The key guy in that Miller trade was O.J. Mayo. The first time I saw him [in the summer league] I was a little bit disappointed -- I was expecting a better athlete. I don't see him becoming a real star. He plays smooth, like he's been in the league for a while, and I like that about him. But I don't see a whole lot of superior athleticism. In any case, it might be a year before he figures out who he's going to be in the league, and hopefully they don't put too much pressure on him to carry the team.

Rudy Gay looks like he's going to have a bright future. He's still a guy who is trying to discover himself in the league. He runs the floor really well, and he has a pretty good first step. He's a little streaky, but he can score in a variety of ways. Is he a future star? On a good team, that would mean he is the kind of player who makes his teammate better. He's too young yet to establish that part of his game.

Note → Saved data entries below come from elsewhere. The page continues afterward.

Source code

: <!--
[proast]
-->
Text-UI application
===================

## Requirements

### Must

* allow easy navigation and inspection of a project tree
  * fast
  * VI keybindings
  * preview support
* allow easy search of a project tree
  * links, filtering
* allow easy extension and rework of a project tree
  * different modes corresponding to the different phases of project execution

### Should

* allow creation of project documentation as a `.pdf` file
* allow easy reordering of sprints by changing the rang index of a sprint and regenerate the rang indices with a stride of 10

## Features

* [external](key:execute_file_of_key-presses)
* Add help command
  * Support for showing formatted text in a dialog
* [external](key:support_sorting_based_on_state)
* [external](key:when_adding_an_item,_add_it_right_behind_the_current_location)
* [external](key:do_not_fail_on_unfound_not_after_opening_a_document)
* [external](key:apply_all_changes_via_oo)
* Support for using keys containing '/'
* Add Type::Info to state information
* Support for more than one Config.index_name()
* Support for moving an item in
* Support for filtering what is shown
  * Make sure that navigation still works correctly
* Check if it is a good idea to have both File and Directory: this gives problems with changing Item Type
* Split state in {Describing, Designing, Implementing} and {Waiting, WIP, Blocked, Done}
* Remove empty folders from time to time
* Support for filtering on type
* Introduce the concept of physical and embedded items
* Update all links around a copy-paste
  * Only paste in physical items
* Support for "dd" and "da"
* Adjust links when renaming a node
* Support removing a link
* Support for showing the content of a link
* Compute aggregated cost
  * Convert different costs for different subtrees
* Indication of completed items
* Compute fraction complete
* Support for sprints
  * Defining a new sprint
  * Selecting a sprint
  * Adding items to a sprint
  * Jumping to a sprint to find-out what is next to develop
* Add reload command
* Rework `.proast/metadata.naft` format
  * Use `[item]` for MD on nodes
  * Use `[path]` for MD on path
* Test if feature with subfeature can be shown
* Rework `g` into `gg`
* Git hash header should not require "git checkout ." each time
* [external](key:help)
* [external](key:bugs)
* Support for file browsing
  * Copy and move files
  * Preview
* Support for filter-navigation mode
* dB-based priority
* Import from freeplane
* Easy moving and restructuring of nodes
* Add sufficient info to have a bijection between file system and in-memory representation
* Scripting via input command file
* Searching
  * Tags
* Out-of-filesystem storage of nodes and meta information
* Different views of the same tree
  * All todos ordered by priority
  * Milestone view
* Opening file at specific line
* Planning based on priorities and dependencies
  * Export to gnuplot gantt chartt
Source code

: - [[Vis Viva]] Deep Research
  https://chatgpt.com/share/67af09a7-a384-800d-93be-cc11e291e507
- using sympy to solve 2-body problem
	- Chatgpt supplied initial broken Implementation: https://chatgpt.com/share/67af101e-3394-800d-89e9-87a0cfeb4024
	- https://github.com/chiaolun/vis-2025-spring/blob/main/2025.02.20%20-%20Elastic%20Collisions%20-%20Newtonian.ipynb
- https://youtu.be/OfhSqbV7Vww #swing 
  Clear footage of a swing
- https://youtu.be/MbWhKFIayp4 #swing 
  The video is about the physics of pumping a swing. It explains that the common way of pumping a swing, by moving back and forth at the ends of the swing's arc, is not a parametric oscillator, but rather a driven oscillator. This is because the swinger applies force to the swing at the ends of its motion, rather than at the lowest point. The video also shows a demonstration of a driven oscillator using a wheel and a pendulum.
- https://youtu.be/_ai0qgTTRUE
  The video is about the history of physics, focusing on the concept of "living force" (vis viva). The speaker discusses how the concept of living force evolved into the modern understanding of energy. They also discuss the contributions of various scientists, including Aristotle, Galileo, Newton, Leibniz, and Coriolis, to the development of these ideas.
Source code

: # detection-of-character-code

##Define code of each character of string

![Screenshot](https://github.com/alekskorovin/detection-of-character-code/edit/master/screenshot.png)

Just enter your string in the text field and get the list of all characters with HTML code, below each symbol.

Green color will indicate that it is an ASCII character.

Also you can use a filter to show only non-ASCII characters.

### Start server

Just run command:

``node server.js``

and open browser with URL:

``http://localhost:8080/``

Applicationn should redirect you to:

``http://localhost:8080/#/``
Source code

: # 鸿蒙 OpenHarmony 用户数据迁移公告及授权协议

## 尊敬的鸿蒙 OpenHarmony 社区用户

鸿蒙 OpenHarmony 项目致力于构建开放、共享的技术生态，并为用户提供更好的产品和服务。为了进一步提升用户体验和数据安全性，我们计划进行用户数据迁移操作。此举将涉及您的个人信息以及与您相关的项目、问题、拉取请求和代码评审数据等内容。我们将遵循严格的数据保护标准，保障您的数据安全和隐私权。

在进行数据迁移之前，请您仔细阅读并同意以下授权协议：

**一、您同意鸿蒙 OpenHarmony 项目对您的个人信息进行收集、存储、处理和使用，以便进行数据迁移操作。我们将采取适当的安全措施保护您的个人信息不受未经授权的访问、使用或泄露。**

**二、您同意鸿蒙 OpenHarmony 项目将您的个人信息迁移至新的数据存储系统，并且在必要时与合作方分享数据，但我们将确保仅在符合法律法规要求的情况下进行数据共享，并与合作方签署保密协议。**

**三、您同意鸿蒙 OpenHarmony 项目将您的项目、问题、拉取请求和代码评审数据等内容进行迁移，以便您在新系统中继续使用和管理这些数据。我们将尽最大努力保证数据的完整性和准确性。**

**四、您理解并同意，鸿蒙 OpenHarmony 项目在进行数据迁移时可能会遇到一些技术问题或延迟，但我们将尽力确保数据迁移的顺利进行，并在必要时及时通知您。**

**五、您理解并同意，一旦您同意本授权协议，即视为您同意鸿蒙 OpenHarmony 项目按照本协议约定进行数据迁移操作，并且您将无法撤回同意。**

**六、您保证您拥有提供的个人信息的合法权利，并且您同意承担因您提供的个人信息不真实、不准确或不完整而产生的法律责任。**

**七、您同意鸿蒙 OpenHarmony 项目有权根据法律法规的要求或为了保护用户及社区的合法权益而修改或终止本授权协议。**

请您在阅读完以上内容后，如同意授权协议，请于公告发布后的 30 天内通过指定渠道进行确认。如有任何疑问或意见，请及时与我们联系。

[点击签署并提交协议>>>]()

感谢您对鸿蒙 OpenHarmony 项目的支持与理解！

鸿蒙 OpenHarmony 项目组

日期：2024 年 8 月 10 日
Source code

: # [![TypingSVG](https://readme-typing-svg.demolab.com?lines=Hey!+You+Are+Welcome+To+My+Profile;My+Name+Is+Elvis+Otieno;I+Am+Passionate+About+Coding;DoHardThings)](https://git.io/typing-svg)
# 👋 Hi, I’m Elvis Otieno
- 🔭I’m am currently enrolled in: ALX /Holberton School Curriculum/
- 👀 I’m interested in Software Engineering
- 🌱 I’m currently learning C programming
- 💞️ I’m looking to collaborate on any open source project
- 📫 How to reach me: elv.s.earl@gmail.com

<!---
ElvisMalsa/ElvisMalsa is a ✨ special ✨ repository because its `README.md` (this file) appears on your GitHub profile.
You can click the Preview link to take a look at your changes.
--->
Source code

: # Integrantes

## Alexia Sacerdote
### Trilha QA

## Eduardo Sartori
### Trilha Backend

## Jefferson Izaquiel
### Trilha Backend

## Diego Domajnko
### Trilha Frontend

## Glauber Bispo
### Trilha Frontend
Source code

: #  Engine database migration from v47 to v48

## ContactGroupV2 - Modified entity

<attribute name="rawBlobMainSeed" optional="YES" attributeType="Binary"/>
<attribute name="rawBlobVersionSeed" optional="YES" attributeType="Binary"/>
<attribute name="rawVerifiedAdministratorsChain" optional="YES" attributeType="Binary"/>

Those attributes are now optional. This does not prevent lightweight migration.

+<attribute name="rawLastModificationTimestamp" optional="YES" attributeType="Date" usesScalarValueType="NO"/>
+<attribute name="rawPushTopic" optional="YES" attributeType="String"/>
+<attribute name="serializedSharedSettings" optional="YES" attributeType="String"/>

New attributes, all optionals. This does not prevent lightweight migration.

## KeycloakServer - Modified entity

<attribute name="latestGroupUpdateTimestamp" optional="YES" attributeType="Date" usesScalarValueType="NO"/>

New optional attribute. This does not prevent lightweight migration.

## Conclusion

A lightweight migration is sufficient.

I always thought of Marc Iavaroni as a good, prepared coach who was into it the entire game. It's a hard thing when you're dealt a hand like he has in Memphis. He demands a lot of himself and carries it over to the players, and they should see that coach is not giving up on us.

They have a mixed bag at point guard. My first impression is that Mike Conley looks like an ordinary small guard, but the truth is you can't judge that position after one year. Javaris Crittenton has good size and is a pretty good defender. But I wouldn't say he's a good shooter, and I don't know if he's a true point guard. Kyle Lowry is another small point guard, and I just think those guys have trouble. It's hard for guys his size, when they get into the paint, to see everything and make plays. Lowry is not a great shooter. If you're a bigger guard, you can guard a smaller guy who can't shoot -- you back off, and when he pulls up, you block or alter his shot.

I haven't seen a whole lot of willingness from Darko Milicic to compete every night, and that's the key to everything. Does he want to be a player in the league, or does he want to be a "potential guy"? I don't think it's necessarily the coach's responsibility to bring that out in him. Milicic's ineffectiveness should give more opportunities for Marc Gasol, a rookie with excellent length ...

I can't tell you what has happened to Antoine Walker the last few years. He is today a streaky, spot-up big man who can shoot threes. He has lost a lot in his game. He used to have just enough hops to get up high to score; now it seems like he's on the ground a lot. He is not a consistent shooter. So what do you do with him? The way this team is structured, I would doubt that he's going to get a lot of minutes while they're trying to develop their younger guys.

Hakim Warrick is an athletic, young big man who is going to have to develop more of a half-court game. He's a decent shooter who is better in the open court, but he needs to get stronger.

On a good playoff team, only three Grizzlies would be in the rotation: Gay, Warrick and Quinton Ross, for his defense and ability to make shots. Ross is a complementary player, but he's reliable. Down the road, they should develop Mayo to be that kind of player as well as Gasol, who looked OK in the Olympics.

The best thing going for the Grizzlies is that teams will overlook them and come out flat against them. They're probably playing for the No. 1 pick.